-- Available records --

----

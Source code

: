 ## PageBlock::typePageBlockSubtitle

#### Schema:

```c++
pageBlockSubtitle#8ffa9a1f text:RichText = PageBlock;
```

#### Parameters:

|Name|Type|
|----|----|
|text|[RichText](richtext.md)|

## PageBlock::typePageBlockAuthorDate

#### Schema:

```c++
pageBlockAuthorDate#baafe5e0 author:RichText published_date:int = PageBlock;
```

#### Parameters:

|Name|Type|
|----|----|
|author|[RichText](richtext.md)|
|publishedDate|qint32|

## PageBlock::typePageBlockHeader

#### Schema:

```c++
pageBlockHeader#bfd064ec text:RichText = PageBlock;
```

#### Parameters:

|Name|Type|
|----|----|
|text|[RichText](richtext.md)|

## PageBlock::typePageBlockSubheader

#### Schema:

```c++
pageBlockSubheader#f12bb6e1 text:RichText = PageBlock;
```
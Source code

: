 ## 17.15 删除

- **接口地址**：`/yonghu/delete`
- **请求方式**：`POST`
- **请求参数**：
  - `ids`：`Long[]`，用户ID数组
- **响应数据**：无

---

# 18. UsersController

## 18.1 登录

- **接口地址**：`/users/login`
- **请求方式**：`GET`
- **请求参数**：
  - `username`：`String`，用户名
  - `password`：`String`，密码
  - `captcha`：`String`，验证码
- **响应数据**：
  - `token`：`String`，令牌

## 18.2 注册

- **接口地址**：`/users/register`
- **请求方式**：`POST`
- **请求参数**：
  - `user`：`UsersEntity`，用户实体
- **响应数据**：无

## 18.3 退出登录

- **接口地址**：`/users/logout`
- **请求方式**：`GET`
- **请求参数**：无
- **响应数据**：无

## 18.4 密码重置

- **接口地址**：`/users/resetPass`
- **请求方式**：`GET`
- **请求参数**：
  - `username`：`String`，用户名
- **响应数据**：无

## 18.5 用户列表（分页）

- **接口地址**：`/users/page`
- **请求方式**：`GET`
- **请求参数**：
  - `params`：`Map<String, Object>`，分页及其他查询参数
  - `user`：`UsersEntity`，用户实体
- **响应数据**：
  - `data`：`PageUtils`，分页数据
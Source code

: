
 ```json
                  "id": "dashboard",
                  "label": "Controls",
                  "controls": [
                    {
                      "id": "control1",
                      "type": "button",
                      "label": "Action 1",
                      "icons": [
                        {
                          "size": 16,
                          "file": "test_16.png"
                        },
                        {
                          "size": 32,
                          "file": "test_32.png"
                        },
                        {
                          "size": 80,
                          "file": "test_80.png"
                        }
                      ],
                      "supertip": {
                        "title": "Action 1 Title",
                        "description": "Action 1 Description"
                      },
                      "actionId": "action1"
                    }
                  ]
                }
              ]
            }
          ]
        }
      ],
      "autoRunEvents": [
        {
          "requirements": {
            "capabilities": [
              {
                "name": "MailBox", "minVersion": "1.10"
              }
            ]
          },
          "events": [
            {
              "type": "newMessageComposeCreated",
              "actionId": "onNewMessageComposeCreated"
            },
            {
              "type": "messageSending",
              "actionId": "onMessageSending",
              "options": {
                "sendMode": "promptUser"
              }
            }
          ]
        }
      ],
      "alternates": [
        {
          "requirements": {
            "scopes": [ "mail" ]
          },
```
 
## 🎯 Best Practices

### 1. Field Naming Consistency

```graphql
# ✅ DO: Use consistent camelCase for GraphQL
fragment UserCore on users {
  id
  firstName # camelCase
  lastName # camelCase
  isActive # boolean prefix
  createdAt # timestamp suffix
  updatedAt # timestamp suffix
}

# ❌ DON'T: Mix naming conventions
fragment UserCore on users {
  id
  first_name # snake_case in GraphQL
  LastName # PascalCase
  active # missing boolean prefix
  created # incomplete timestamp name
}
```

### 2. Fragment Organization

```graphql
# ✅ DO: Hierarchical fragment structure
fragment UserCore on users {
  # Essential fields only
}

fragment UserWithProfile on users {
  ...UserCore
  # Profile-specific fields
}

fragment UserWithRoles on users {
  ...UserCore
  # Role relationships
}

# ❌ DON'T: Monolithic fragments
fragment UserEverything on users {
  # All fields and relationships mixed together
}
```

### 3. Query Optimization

----

Every line in the records above with the string "RichText" in it should be shown.

-- Answer box --
pageBlockSubtitle#8ffa9a1f text:RichText = PageBlock;
|text|[RichText](richtext.md)|
pageBlockAuthorDate#baafe5e0 author:RichText published_date:int = PageBlock;
|author|[RichText](richtext.md)|
pageBlockHeader#bfd064ec text:RichText = PageBlock;
|text|[RichText](richtext.md)|
pageBlockSubheader#f12bb6e1 text:RichText = PageBlock;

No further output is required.